Generalizing Regression: t-tests and OLS
by Jacob Dichter
December 23, 2024
Regression analysis is one of the most foundational tools in statistics, enabling us to model and understand relationships between variables. I was surprised to learn that t-tests, a staple technique for comparing group means in statistics, is actually a simple case of Ordinary Least Squares (OLS) regression. Specifically, a t-test can be thought of as a linear regression where the predictor variable is binary (representing the two groups) and its coefficient represents the difference in means between the two groups.
Key Concepts
- t-tests: Used to compare the means of two groups.
- OLS Regression: A method for modeling the relationship between a dependent variable and one or more independent variables.
At its core, a t-test is designed to compare the means of two groups, determining whether the observed differences are statistically significant. On the other hand, OLS regression is a method for modeling the relationship between a dependent variable and one or more independent variables. While these two techniques may seem distinct, they are deeply interconnected. In fact, a t-test can be viewed as a simplified form of OLS regression, where the predictor variable is binary (e.g., representing two groups).
The Connection
When you perform a t-test, you’re essentially running an OLS regression model with a single binary predictor. Here’s how it works: the binary predictor (e.g., group A vs. group B) is coded as 0 or 1, where 0 represents one group and 1 represents the other. The regression coefficient in this model corresponds to the difference in means between the two groups. Remarkably, the t-statistic generated by the regression output is identical to the t-statistic you would obtain from a traditional t-test. This equivalence demonstrates that t-tests are a specific application of the broader framework of regression analysis.
- The binary predictor (e.g., group A vs. group B) is coded as 0 or 1.
- The regression coefficient represents the difference in means between the two groups.
- The t-statistic from the regression output is identical to the t-statistic from a t-test.
Example
Let’s say we want to compare the average test scores of two groups: Group A and Group B. We can use either a t-test or OLS regression to answer this question.
Using a t-test:
from scipy.stats import ttest_ind
t_stat, p_value = ttest_ind(group_a_scores, group_b_scores)

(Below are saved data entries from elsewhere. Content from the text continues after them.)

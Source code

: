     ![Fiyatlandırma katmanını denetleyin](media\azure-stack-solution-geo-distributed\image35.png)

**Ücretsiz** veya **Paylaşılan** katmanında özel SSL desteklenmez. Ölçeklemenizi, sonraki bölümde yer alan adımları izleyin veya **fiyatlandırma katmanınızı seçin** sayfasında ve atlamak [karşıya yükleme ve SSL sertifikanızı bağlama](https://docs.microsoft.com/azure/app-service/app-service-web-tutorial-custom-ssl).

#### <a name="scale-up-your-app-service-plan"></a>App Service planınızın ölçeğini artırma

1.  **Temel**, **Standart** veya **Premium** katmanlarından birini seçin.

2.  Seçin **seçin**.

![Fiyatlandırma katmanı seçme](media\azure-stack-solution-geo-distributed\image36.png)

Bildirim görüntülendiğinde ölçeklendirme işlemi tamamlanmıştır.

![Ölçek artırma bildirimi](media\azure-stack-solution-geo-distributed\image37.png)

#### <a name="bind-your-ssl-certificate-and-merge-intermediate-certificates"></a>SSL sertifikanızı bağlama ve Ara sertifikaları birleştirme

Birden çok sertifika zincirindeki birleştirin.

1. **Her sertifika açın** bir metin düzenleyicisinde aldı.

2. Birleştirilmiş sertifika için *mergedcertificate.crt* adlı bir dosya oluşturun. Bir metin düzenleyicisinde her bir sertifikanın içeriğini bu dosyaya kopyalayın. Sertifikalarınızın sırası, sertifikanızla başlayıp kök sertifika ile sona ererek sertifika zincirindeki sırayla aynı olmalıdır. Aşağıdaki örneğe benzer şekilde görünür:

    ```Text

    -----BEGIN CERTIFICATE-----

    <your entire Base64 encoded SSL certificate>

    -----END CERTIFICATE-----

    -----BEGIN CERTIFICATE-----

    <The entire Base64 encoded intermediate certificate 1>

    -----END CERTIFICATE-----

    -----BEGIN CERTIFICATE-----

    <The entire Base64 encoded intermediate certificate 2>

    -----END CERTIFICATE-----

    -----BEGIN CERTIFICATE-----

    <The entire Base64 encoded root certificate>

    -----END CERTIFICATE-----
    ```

By understanding the connection between t-tests and OLS regression, we gain a deeper appreciation for the flexibility and power of regression analysis. Whether you’re comparing means or modeling complex relationships, regression provides a unified framework for tackling a wide range of statistical problems. This insight not only simplifies your toolkit but also enhances your ability to interpret and apply statistical methods effectively.
Old Post
Is a t-Test Equivalent to Regression on a Group Dummy Variable?
Yes, running a t-test comparing two groups is mathematically equivalent to performing a simple linear regression where the outcome variable is regressed on a single binary (dummy) variable indicating group membership. Here’s why:
The t-Test
A t-test for two independent groups compares the means of a dependent variable (\(Y\)) between two groups (e.g., Group A and Group B). The null hypothesis is that the means of the two groups are equal \((H_0: \mu_A = \mu_B)\).
Simple Linear Regression
In simple linear regression, you can model the dependent variable ((Y)) as:
\[Y_i = \beta_0 + \beta_1 X_i + \epsilon_i\]where:
- \(X_i\) is a binary variable (e.g., 0 for Group A and 1 for Group B),
- \(\beta_0\) is the mean of (Y) for Group A,
- \(\beta_1\) is the difference in means between Group B and Group A ((\mu_B - \mu_A)),
- \(\epsilon_i\) is the error term.
Equivalence
- The t-statistic for the slope (\(\beta_1\)) in this regression is the same as the t-statistic from the t-test comparing the two groups.
- The regression’s \(p\)-value for testing whether \(\beta_1 = 0\) is identical to the \(p\)-value from the t-test for the null hypothesis that the two group means are equal.
- The estimated coefficients in the regression (\(\beta_0)\) and \(\beta_1\)) correspond directly to the group means and the mean difference.
Assumptions
For the equivalence to hold, the assumptions underlying both methods must be satisfied:
- The dependent variable is approximately normally distributed within each group.
- The variances of the dependent variable in the two groups are equal (homoscedasticity).
- Observations are independent.
Why Use One Over the Other?
- t-Test: Direct and simpler for comparing two group means.
- Regression: More flexible, especially when additional covariates are included (e.g., adjusting for confounders or interacting variables).